Tuesday, December 15, 2009

Guest Blogger: Jordan J.

I’d like to wrap up our unit of inaugural addresses. The President’s inaugural address is a way to restate their goals that they have been campaigning and state to America what exactly they are trying to accomplish in their term. After listing to everyone’s presentation of the different president’s inaugural addresses I wanted to look into how much the presidents actually stick to what they say in their address once they start their term. One example is how President Obama talks about the removal of troops in his inaugural address. “We will begin to responsibly leave Iraq to its people and forge a hard-earned peace in Afghanistan” (President Obama). Although he says that he wants to remove the troops, he has found that that is easier said then done, and he is sending more troops to Afghanistan. This is nothing against President Obama it is merely an example of something that many presidents have done. This makes me wonder if what inaugural addresses actually stand for. Has the new technology of televisions and internet turned a once historical event into just another way for the president to gain popularity with Americans?
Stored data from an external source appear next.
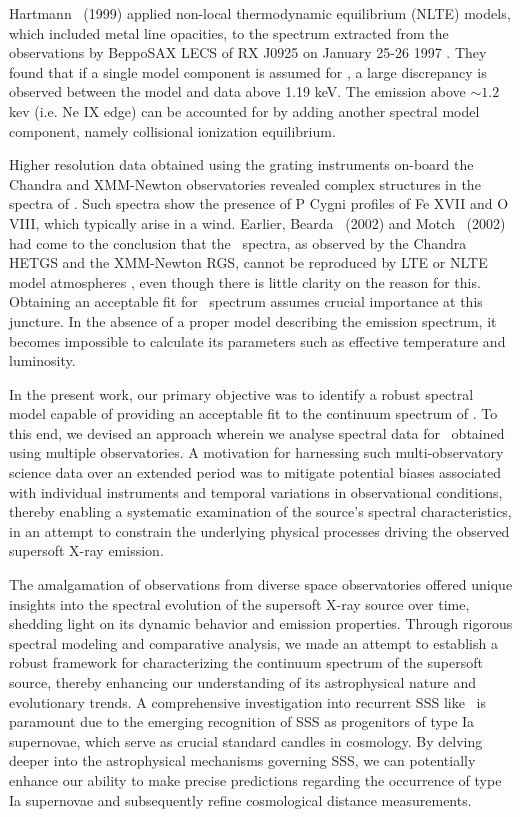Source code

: 		Hartmann \etal\ (1999) applied non-local thermodynamic equilibrium (NLTE) models, which included metal line opacities, to the spectrum extracted from the observations by BeppoSAX LECS of RX J0925 on January 25-26 1997 \cite{hartmann1999constraining}. They found that if a single model component is assumed for \source, a large discrepancy is observed between the model and data above 1.19 keV. The emission above $\sim 1.2$ kev (i.e. Ne IX edge) can be accounted for by adding another spectral model component, namely collisional ionization equilibrium.
		
		Higher resolution data obtained using the grating instruments on-board the Chandra and XMM-Newton observatories revealed complex structures in the spectra of \source. Such spectra show the presence of P Cygni profiles of Fe XVII and O VIII, which typically arise in a wind. Earlier, Bearda \etal\ (2002) and Motch \etal\ (2002) had come to the conclusion that the \source\ spectra, as observed by the Chandra HETGS and the XMM-Newton RGS, cannot be reproduced by LTE or NLTE model atmospheres \cite{beardaChandra2002AA,motchXmmNewton2002AA}, even though there is little clarity on the reason for this. Obtaining an acceptable fit for \source\ spectrum assumes crucial importance at this juncture. In the absence of a proper model describing the emission spectrum, it becomes impossible to calculate its parameters such as effective temperature and luminosity.
		
		In the present work, our primary objective was to identify a robust spectral model capable of providing an acceptable fit to the continuum spectrum of \source. To this end, we devised an approach wherein we analyse spectral data for \source\ obtained using multiple observatories. A motivation for harnessing such multi-observatory science data over an extended period was to mitigate potential biases associated with individual instruments and temporal variations in observational conditions, thereby enabling a systematic examination of the source's spectral characteristics, in an attempt to constrain the underlying physical processes driving the observed supersoft X-ray emission.
		
		The amalgamation of observations from diverse space observatories offered unique insights into the spectral evolution of the supersoft X-ray source over time, shedding light on its dynamic behavior and emission properties. Through rigorous spectral modeling and comparative analysis, we made an attempt to establish a robust framework for characterizing the continuum spectrum of the supersoft source, thereby enhancing our understanding of its astrophysical nature and evolutionary trends. A comprehensive investigation into recurrent SSS like \source\ is paramount due to the emerging recognition of SSS as progenitors of type Ia supernovae, which serve as crucial standard candles in cosmology. By delving deeper into the astrophysical mechanisms governing SSS, we can potentially enhance our ability to make precise predictions regarding the occurrence of type Ia supernovae and subsequently refine cosmological distance measurements.
    
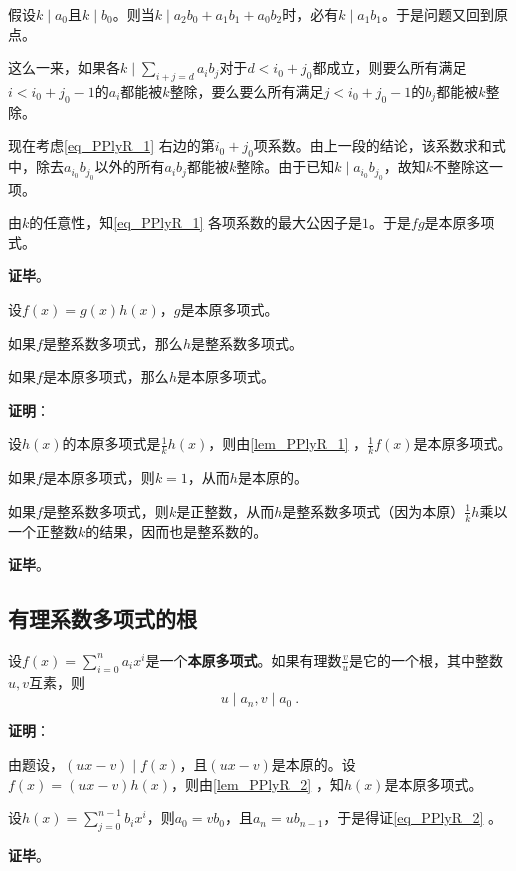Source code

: 假设$k\mid a_0$且$k\mid b_0$。则当$k\mid a_2b_0+a_1b_1+a_0b_2$时，必有$k\mid a_1b_1$。于是问题又回到原点。

这么一来，如果各$k\mid\sum_{i+j=d}a_ib_j$对于$d<i_0+j_0$都成立，则要么所有满足$i<i_0+j_0-1$的$a_i$都能被$k$整除，要么要么所有满足$j<i_0+j_0-1$的$b_j$都能被$k$整除。

现在考虑\autoref{eq_PPlyR_1} 右边的第$i_0+j_0$项系数。由上一段的结论，该系数求和式中，除去$a_{i_0}b_{j_0}$以外的所有$a_ib_j$都能被$k$整除。由于已知$k\mid a_{i_0}b_{j_0}$，故知$k$不整除这一项。

由$k$的任意性，知\autoref{eq_PPlyR_1} 各项系数的最大公因子是$1$。于是$fg$是本原多项式。



\textbf{证毕}。



\begin{lemma}{}\label{lem_PPlyR_2}
设$f(x)=g(x)h(x)$，$g$是本原多项式。

如果$f$是整系数多项式，那么$h$是整系数多项式。

如果$f$是本原多项式，那么$h$是本原多项式。
\end{lemma}

\textbf{证明}：

设$h(x)$的本原多项式是$\frac{1}{k}h(x)$，则由\autoref{lem_PPlyR_1} ，$\frac{1}{k}f(x)$是本原多项式。

如果$f$是本原多项式，则$k=1$，从而$h$是本原的。

如果$f$是整系数多项式，则$k$是正整数，从而$h$是整系数多项式（因为本原）$\frac{1}{k}h$乘以一个正整数$k$的结果，因而也是整系数的。



\textbf{证毕}。




\subsection{有理系数多项式的根}

\begin{theorem}{}
设$f(x)=\sum_{i=0}^n a_ix^i$是一个\textbf{本原多项式}。如果有理数$\frac{v}{u}$是它的一个根，其中整数$u, v$互素，则
\begin{equation}\label{eq_PPlyR_2}
u\mid a_n, v\mid a_0~.
\end{equation}
\end{theorem}

\textbf{证明}：

由题设，$(ux-v)\mid f(x)$，且$(ux-v)$是本原的。设$f(x)=(ux-v)h(x)$，则由\autoref{lem_PPlyR_2} ，知$h(x)$是本原多项式。

设$h(x)=\sum_{j=0}^{n-1} b_ix^i$，则$a_0=vb_0$，且$a_n=ub_{n-1}$，于是得证\autoref{eq_PPlyR_2} 。

\textbf{证毕}。















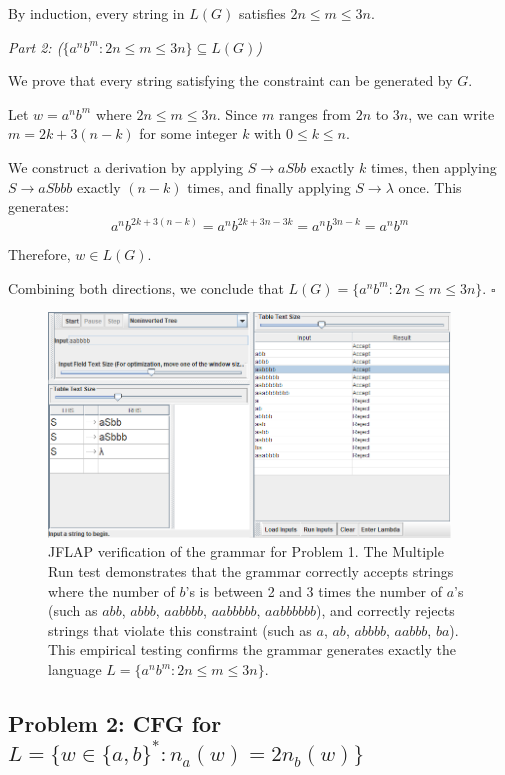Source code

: \documentclass[12pt]{article}
\begin{document}
By induction, every string in $L(G)$ satisfies $2n \le m \le 3n$.

\textit{Part 2: ($\{a^n b^m : 2n \le m \le 3n\} \subseteq L(G)$)}

We prove that every string satisfying the constraint can be generated by $G$.

Let $w = a^n b^m$ where $2n \le m \le 3n$. Since $m$ ranges from $2n$ to $3n$, we can write $m = 2k + 3(n-k)$ for some integer $k$ with $0 \le k \le n$.

We construct a derivation by applying $S \rightarrow aSbb$ exactly $k$ times, then applying $S \rightarrow aSbbb$ exactly $(n-k)$ times, and finally applying $S \rightarrow \lambda$ once. This generates:
$$a^n b^{2k + 3(n-k)} = a^n b^{2k + 3n - 3k} = a^n b^{3n - k} = a^n b^m$$

Therefore, $w \in L(G)$.

Combining both directions, we conclude that $L(G) = \{a^n b^m : 2n \le m \le 3n\}$. $\square$

\begin{figure}[H]
\centering
\includegraphics[width=0.95\textwidth]{Problem 1/Problem 1.png}
\caption{JFLAP verification of the grammar for Problem 1. The Multiple Run test demonstrates that the grammar correctly accepts strings where the number of $b$'s is between 2 and 3 times the number of $a$'s (such as $abb$, $abbb$, $aabbbb$, $aabbbbb$, $aabbbbbb$), and correctly rejects strings that violate this constraint (such as $a$, $ab$, $abbbb$, $aabbb$, $ba$). This empirical testing confirms the grammar generates exactly the language $L = \{a^n b^m : 2n \le m \le 3n\}$.}
\label{fig:problem1}
\end{figure}

\newpage

\subsection{Problem 2: CFG for $L = \{w \in \{a,b\}^* : n_a(w) = 2n_b(w)\}$}
\end{document}
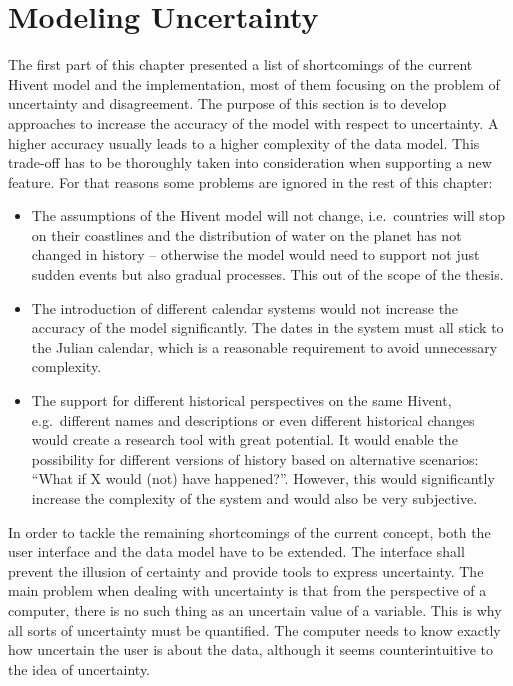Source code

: 


\section{Modeling Uncertainty} %
\label{sec:modelling_uncertainty}

The first part of this chapter presented a list of shortcomings of the current Hivent model and the implementation, most of them focusing on the problem of uncertainty and disagreement. The purpose of this section is to develop approaches to increase the accuracy of the model with respect to uncertainty. A higher accuracy usually leads to a higher complexity of the data model. This trade-off has to be thoroughly taken into consideration when supporting a new feature. For that reasons some problems are ignored in the rest of this chapter:

\begin{itemize}
  \item The assumptions of the Hivent model will not change, i.e.\ countries will stop on their coastlines and the distribution of water on the planet has not changed in history -- otherwise the model would need to support not just sudden events but also gradual processes. This out of the scope of the thesis.
  \item The introduction of different calendar systems would not increase the accuracy of the model significantly. The dates in the system must all stick to the Julian calendar, which is a reasonable requirement to avoid unnecessary complexity.
  \item The support for different historical perspectives on the same Hivent, e.g.\ different names and descriptions or even different historical changes would create a research tool with great potential. It would enable the possibility for different versions of history based on alternative scenarios: ``What if X would (not) have happened?''. However, this would significantly increase the complexity of the system and would also be very subjective.
\end{itemize}

In order to tackle the remaining shortcomings of the current concept, both the user interface and the data model have to be extended. The interface shall prevent the illusion of certainty and provide tools to express uncertainty. The main problem when dealing with uncertainty is that from the perspective of a computer, there is no such thing as an uncertain value of a variable. This is why all sorts of uncertainty must be quantified. The computer needs to know exactly how uncertain the user is about the data, although it seems counterintuitive to the idea of uncertainty.

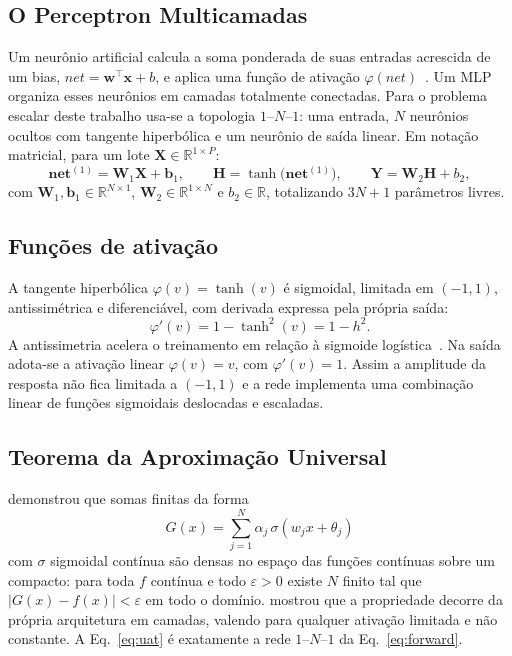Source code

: \documentclass[12pt,oneside,a4paper,english,brazil]{abntex2}
\begin{document}
\subsection{O Perceptron Multicamadas}
Um neurônio artificial calcula a soma ponderada de suas entradas acrescida de
um bias, $\mathit{net}=\mathbf{w}^{\top}\mathbf{x}+b$, e aplica uma função de
ativação $\varphi(\mathit{net})$~\cite{haykin2009}. Um MLP organiza esses
neurônios em camadas totalmente conectadas. Para o problema escalar deste
trabalho usa-se a topologia $1$--$N$--$1$: uma entrada, $N$ neurônios ocultos
com tangente hiperbólica e um neurônio de saída linear. Em notação matricial,
para um lote $\mathbf{X}\in\mathbb{R}^{1\times P}$:
\begin{equation}
\mathbf{net}^{(1)}=\mathbf{W}_1\mathbf{X}+\mathbf{b}_1,\qquad
\mathbf{H}=\tanh\!\big(\mathbf{net}^{(1)}\big),\qquad
\mathbf{Y}=\mathbf{W}_2\mathbf{H}+b_2,
\label{eq:forward}
\end{equation}
com $\mathbf{W}_1,\mathbf{b}_1\in\mathbb{R}^{N\times1}$,
$\mathbf{W}_2\in\mathbb{R}^{1\times N}$ e $b_2\in\mathbb{R}$, totalizando
$3N+1$ parâmetros livres.

\subsection{Funções de ativação}
A tangente hiperbólica $\varphi(v)=\tanh(v)$ é sigmoidal, limitada em
$(-1,1)$, antissimétrica e diferenciável, com derivada expressa pela própria
saída:
\begin{equation}
\varphi'(v)=1-\tanh^2(v)=1-h^2.
\end{equation}
A antissimetria acelera o treinamento em relação à sigmoide
logística~\cite{haykin2009}. Na saída adota-se a ativação linear
$\varphi(v)=v$, com $\varphi'(v)=1$. Assim a amplitude da resposta não fica
limitada a $(-1,1)$ e a rede implementa uma combinação linear de funções
sigmoidais deslocadas e escaladas.

\subsection{Teorema da Aproximação Universal}
 demonstrou que somas finitas da forma
\begin{equation}
G(x)=\sum_{j=1}^{N}\alpha_j\,\sigma\!\left(w_j x+\theta_j\right)
\label{eq:uat}
\end{equation}
com $\sigma$ sigmoidal contínua são densas no espaço das funções contínuas
sobre um compacto: para toda $f$ contínua e todo $\varepsilon>0$ existe $N$
finito tal que $|G(x)-f(x)|<\varepsilon$ em todo o domínio.
 mostrou que a propriedade decorre da própria
arquitetura em camadas, valendo para qualquer ativação limitada e não
constante. A Eq.~\eqref{eq:uat} é exatamente a rede $1$--$N$--$1$ da
Eq.~\eqref{eq:forward}.
\end{document}
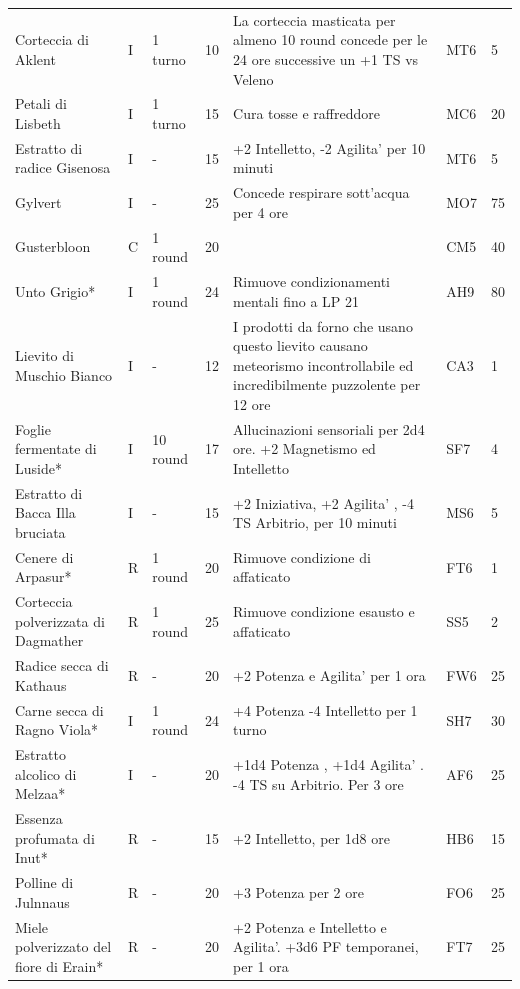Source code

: \documentclass[a4paper,11pt,twoside,openany]{book}
\begin{document}
{\begin{longtable}{|L{3.2cm} |k{0.7cm} |k{1.7cm}| D{1cm} |L{5cm} |k{1.5cm} |k{1cm}|}
			Corteccia di Aklent & I & 1 turno & 10 & La corteccia masticata per almeno 10 round concede per le 24 ore successive un +1 TS vs Veleno& MT6 & 5\\
			Petali di Lisbeth  & I & 1 turno & 15 & Cura tosse e raffreddore & MC6 & 20\\
			Estratto di radice Gisenosa & I & - & 15 & +2 Intelletto, -2 Agilita' per 10 minuti & MT6 & 5\\
			Gylvert& I & - & 25 & Concede respirare sott'acqua per 4 ore & MO7 & 75\\
			Gusterbloon  & C & 1 round & 20 & & CM5 & 40\\
			Unto Grigio{*}  & I & 1 round & 24 & Rimuove condizionamenti mentali fino a LP 21 & AH9 & 80\\
			Lievito di Muschio Bianco & I & - & 12 & I prodotti da forno che usano questo lievito causano meteorismo incontrollabile ed incredibilmente puzzolente per 12 ore & CA3 & 1\\
			Foglie fermentate di Luside*& I & 10 round & 17 & Allucinazioni sensoriali per 2d4 ore. +2 Magnetismo ed Intelletto & SF7 & 4\\
			Estratto di Bacca Illa bruciata& I & - & 15 & +2 Iniziativa, +2 Agilita' , -4 TS Arbitrio, per 10 minuti& MS6 & 5\\
			Cenere di Arpasur{*}  & R & 1 round & 20 & Rimuove condizione di affaticato & FT6 & 1\\
			Corteccia polverizzata di Dagmather& R & 1 round & 25 & Rimuove condizione esausto e affaticato & SS5 & 2\\
			Radice secca di Kathaus & R & - & 20 & +2 Potenza e Agilita' per 1 ora & FW6 & 25\\
			Carne secca di Ragno Viola*  & I & 1 round & 24 & +4 Potenza -4 Intelletto per 1 turno & SH7 & 30\\
			Estratto alcolico di Melzaa*& I & - & 20 & +1d4 Potenza , +1d4 Agilita' . -4 TS su Arbitrio. Per 3 ore& AF6 & 25\\
			Essenza profumata di Inut* & R & - & 15 & +2 Intelletto, per 1d8 ore & HB6 & 15\\
			Polline di Julnnaus & R & - & 20 & +3 Potenza per 2 ore & FO6 & 25\\
			Miele polverizzato del fiore di Erain* & R & - & 20 & +2 Potenza e Intelletto e Agilita'. +3d6 PF temporanei, per 1 ora& FT7 & 25 \\
		\end{longtable}
		
}
\end{document}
Or is what the President says in their inaugural address what they really believe they will try to accomplish for the country? One side of me believes that over the years inaugural addresses have just turned into another way to gain popularity, because now with the internet and televisions Presidents have more viewers watching their addresses which give a prime opportunity to gain popularity. On the other side I feel that Presidents are speaking on what they honestly feel they are going to do for our country, but when in comes down to it they have to change what they originally said for the sake of America. Please comment I want to see how everyone else feels about this.

Guest Blogger: Aaron B.

What is the true meaning of education? The dictionary definition is “The act or process of imparting or acquiring general knowledge, developing the powers of reasoning and judgment, and generally of preparing oneself or others intellectually for mature life.” This is exactly what education should be, and is what every school strives for. However, is that what is best for the people in our country? How much education should one person have? Bill Gates, the richest person in the world did not even go to college, while people who have a Ph. D and went to at least 12 years of college earn less than he does. That decision is in the eyes of the beholder and those eyes must choose the key that fits them the best.
Since this unit has just begun there is limited text support I can provide, but Prose and Emmerson offer a beginning. Prose gives insight into the decline of reading, she believes it is because of books that the schools are providing for education. Therefore, she is suggesting that freshmen and sophomores read James Joyce and other higher-level novels. If I were those students, I would read less than I do now (no offense). Emmerson’s view on education is different and I agree with it, I believe he wants the students to succeed in their own way. “It is not for you to choose what he shall know, what he shall do. It is chosen and foreordained, and he only holds the key to his own secret.” Education is not measured by the amount you attend school, but how the students uses what they have learned to succeed in life and as Emmerson says, “It is better to teach the child arithmetic and Latin grammar than rhetoric or moral philosophy.”
Give the student the basics and let them determine what they will do from then on, whether it will be more education or become billionaire like Bill Gates. Let us unlock our own doors!

Monday, December 14, 2009

Obama Doctrine

More and more I am seeing references to the "Obama Doctrine". Probably be a good idea to be able to define the doctrine in your own words. The title of this entry is linked to an article about Obama's Doctrine.

Mr. Thompson

Saturday, December 12, 2009

President Obama's Speech in Oslo

If you haven't read or listened to this, it is a must. Look at the language and think of his purpose. Remember the audience, occasion and context! Each of you should provide a brief response on the language used. There are 4000 words approx. so pick a line or 2 and be brilliant. Don't duplicate though! Post by the Xmas Anon finale.

Mr. Thompson

Response to President Obama's Speech

A critique of President Obama's speech while accepting the Nobel Peace prize. Notice how the author uses Pres. Obama's text to make her point. I wonder how she scored on her AP Language test?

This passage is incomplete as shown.